A revolution cannot, however, span an entire time series. This is true even when all variables are changing constantly. To see this consider a collection of variables changing as directed random walks. Since each variable diverges from its original value linearly over time, its rate of change at any time, hence D over any interval, will be, within the limits of stochastic variation, constant as will \({F}_{t}^{k}\). Thus, viewed retrospectively, although there can be perpetually high rates of change, there are no perpetual revolutions. We can, however, find ourselves perpetually embroiled in revolution. When evolution is super-linear—we are thinking here of patterns such as that expressed in Moore’s law of the evolution of semi-conductor density (Moore, 1965)—the rate of change, D over any interval, and \({F}_{t}\!{^k}\), all increase monotonically. In such a series, a revolution will shift as the series grows so that it always defines the cutting edge. Thus, there is a sense in which permanent revolutions can, and probably do, exist.

We have focused on identifying revolutions simply because times of great change capture the imagination and are invariably the subject of scholarly debate. But significance levels are, of course, arbitrary, and the number of revolutions identified will change as they do. They may even be dispensed with. In their absence \({F}_{t}^{k}\), and its summary index, \({R}_{t}\), provides a simple way of measuring, and visualizing, local variation in rates of change. We note that evolutionary biologists commonly compare rates of evolution using measures such as the darwin and the haldane. Although both can be applied to any kind of time series data, both are univariate and generally estimated over an entire series (Lambert et al., n.d.), and so are not well suited to estimating temporal variation in rates of multivariate evolution.

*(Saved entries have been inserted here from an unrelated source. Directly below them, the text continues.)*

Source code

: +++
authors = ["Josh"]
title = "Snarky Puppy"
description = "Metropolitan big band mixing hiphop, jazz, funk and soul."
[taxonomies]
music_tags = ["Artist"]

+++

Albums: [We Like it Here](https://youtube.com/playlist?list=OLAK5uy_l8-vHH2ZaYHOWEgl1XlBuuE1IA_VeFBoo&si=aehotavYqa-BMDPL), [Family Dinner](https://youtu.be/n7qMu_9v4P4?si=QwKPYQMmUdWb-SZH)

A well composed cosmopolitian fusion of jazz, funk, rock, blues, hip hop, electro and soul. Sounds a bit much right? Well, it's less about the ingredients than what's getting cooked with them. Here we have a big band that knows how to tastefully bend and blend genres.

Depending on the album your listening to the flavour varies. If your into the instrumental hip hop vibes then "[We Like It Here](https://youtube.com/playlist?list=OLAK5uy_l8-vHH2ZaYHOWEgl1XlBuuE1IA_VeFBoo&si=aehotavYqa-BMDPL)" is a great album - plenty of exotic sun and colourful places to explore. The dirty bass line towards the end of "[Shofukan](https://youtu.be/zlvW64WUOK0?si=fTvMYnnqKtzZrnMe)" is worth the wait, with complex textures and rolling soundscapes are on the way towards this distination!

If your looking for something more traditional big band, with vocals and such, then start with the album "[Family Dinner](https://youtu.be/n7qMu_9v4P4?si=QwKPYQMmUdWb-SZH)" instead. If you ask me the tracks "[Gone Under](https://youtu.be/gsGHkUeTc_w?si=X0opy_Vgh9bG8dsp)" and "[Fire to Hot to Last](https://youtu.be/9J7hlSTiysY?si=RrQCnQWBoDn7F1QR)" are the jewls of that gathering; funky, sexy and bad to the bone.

In all our data sets, all variables had non-zero values. However, it is possible to imagine revolutions in which some variables become irrelevant even as others arise. To give a concrete example, consider car design. Over fifty years of car evolution we detected much change, but no revolutions. Now, however, electric cars are upon us. Some of their features are much like those of their fossil-fueled ancestors (e.g., door number), but some (e.g., cylinder number, gear number) are not applicable, others can still be measured but are radically different (e.g., the relationship between maximum torque and RPM), while yet others are altogether new (e.g., power train battery capacity). Such changes in the salience of variables can be handled by our method and, if they have a sufficiently swift and strong effect on the multivariate distribution, will appear as a revolution. However, the revolution they will surely bring about seems to be of a different kind than any involving merely quantitative changes, however rapid, in mean horsepower or chassis length. The fundamental distinction is between revolutions that entail changes in the relationships among variables or, more formally, their variance-covariance structure, and those that do not. We think of the former as “structural” revolutions (c.f., Snodgrass, 1980) and the latter “non-structural”— note that they are subsets of the revolutions that our method detects, but leave the problem of telling them apart for future research.

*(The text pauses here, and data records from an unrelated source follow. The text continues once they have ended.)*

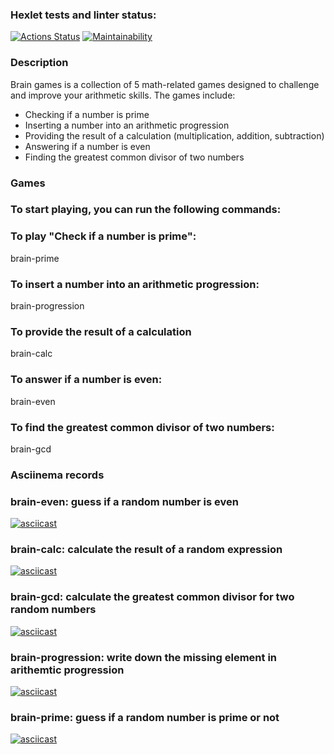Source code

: ### Hexlet tests and linter status:
[![Actions Status](https://github.com/VVP04/python-project-49/actions/workflows/hexlet-check.yml/badge.svg)](https://github.com/VVP04/python-project-49/actions)
[![Maintainability](https://api.codeclimate.com/v1/badges/b6cc4d2a77925785cdbb/maintainability)](https://codeclimate.com/github/VVP04/python-project-49/maintainability)

### Description

Brain games is a collection of 5 math-related games designed to challenge and improve your arithmetic skills. The games include:

- Checking if a number is prime
- Inserting a number into an arithmetic progression
- Providing the result of a calculation (multiplication, addition, subtraction)
- Answering if a number is even
- Finding the greatest common divisor of two numbers

### Games
### To start playing, you can run the following commands:

### To play "Check if a number is prime":

brain-prime

### To insert a number into an arithmetic progression:

brain-progression

### To provide the result of a calculation

brain-calc

### To answer if a number is even:

brain-even

### To find the greatest common divisor of two numbers:

brain-gcd


### Asciinema records
### brain-even: guess if a random number is even
[![asciicast](https://asciinema.org/a/Lfjs0PN6Z6jxX7pbRCHY9qp79.svg)](https://asciinema.org/a/Lfjs0PN6Z6jxX7pbRCHY9qp79)
### brain-calc: calculate the result of a random expression 
[![asciicast](https://asciinema.org/a/njE9CR5FKAc6Mno7NrootjwGi.svg)](https://asciinema.org/a/njE9CR5FKAc6Mno7NrootjwGi)
### brain-gcd: calculate the greatest common divisor for two random numbers
[![asciicast](https://asciinema.org/a/FILRocm9D7cO8p2FWCb9PTkjA.svg)](https://asciinema.org/a/FILRocm9D7cO8p2FWCb9PTkjA)
### brain-progression: write down the missing element in arithemtic progression
[![asciicast](https://asciinema.org/a/5D7BnwJWcVlkIouvhCT3Kpb42.svg)](https://asciinema.org/a/5D7BnwJWcVlkIouvhCT3Kpb42)
### brain-prime: guess if a random number is prime or not
[![asciicast](https://asciinema.org/a/uhL2FbNtwJYQzPoBnwFKW4jUt.svg)](https://asciinema.org/a/uhL2FbNtwJYQzPoBnwFKW4jUt)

Our method can be applied to identifying dramatic changes in any multivariate time series data of sufficient length and quality. In biology, it might be applied to the study of gene expression profiles, the evolution of gene frequencies or morphology (e.g., Hunt et al., 2015; Tu et al., 2005; Bergland et al., 2014). But the idea of revolution has its origin in historiography and so we have focused on political, social and cultural phenomena. As large data sets capturing their evolution become available (Michel, 2011; Hughes et al., 2012; Rodriguez Zivica et al., 2013; Perc, 2013; Klingenstein et al., 2014; Rule et al., 2015; Bearman, 2015), it will be increasingly possible to infer the quantitative patterns of history and so test general explanations for their causes (Kolodny et al., 2015).